• **Activity**: Reproduce all of the data exactly as written.

• **Exercise material**:
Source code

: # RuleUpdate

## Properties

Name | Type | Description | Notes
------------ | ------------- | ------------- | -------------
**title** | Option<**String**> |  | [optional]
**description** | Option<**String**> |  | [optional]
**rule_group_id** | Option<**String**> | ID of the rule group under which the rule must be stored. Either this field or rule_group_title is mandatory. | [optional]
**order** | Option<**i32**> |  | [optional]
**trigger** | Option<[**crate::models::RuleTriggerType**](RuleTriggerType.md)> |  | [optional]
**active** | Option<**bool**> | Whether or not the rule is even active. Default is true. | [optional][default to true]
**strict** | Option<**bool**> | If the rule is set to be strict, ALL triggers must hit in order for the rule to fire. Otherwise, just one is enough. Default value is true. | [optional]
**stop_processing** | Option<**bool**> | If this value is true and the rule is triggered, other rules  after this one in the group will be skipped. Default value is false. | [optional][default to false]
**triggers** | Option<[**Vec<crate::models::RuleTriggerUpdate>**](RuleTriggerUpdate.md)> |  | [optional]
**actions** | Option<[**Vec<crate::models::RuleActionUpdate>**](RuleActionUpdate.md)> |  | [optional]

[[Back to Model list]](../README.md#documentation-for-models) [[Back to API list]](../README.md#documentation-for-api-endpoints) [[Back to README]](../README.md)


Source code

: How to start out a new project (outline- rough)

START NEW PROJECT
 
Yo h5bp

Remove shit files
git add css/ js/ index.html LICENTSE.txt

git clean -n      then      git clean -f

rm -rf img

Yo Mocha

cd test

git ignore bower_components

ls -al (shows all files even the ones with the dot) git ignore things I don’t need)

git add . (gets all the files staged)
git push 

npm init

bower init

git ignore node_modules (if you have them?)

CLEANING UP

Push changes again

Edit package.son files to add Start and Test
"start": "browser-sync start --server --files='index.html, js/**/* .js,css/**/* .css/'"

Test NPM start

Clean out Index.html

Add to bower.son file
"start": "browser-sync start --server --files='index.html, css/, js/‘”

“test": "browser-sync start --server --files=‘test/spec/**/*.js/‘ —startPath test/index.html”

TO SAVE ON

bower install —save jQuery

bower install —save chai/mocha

• **Response box**:
Source code

: # RuleUpdate

## Properties

Name | Type | Description | Notes
------------ | ------------- | ------------- | -------------
**title** | Option<**String**> |  | [optional]
**description** | Option<**String**> |  | [optional]
**rule_group_id** | Option<**String**> | ID of the rule group under which the rule must be stored. Either this field or rule_group_title is mandatory. | [optional]
**order** | Option<**i32**> |  | [optional]
**trigger** | Option<[**crate::models::RuleTriggerType**](RuleTriggerType.md)> |  | [optional]
**active** | Option<**bool**> | Whether or not the rule is even active. Default is true. | [optional][default to true]
**strict** | Option<**bool**> | If the rule is set to be strict, ALL triggers must hit in order for the rule to fire. Otherwise, just one is enough. Default value is true. | [optional]
**stop_processing** | Option<**bool**> | If this value is true and the rule is triggered, other rules  after this one in the group will be skipped. Default value is false. | [optional][default to false]
**triggers** | Option<[**Vec<crate::models::RuleTriggerUpdate>**](RuleTriggerUpdate.md)> |  | [optional]
**actions** | Option<[**Vec<crate::models::RuleActionUpdate>**](RuleActionUpdate.md)> |  | [optional]

[[Back to Model list]](../README.md#documentation-for-models) [[Back to API list]](../README.md#documentation-for-api-endpoints) [[Back to README]](../README.md)


Source code

: How to start out a new project (outline- rough)

START NEW PROJECT
 
Yo h5bp

Remove shit files
git add css/ js/ index.html LICENTSE.txt

git clean -n      then      git clean -f

rm -rf img

Yo Mocha

cd test

git ignore bower_components

ls -al (shows all files even the ones with the dot) git ignore things I don’t need)

git add . (gets all the files staged)
git push 

npm init

bower init

git ignore node_modules (if you have them?)

CLEANING UP

Push changes again

Edit package.son files to add Start and Test
"start": "browser-sync start --server --files='index.html, js/**/* .js,css/**/* .css/'"

Test NPM start

Clean out Index.html

Add to bower.son file
"start": "browser-sync start --server --files='index.html, css/, js/‘”

“test": "browser-sync start --server --files=‘test/spec/**/*.js/‘ —startPath test/index.html”

TO SAVE ON

bower install —save jQuery

bower install —save chai/mocha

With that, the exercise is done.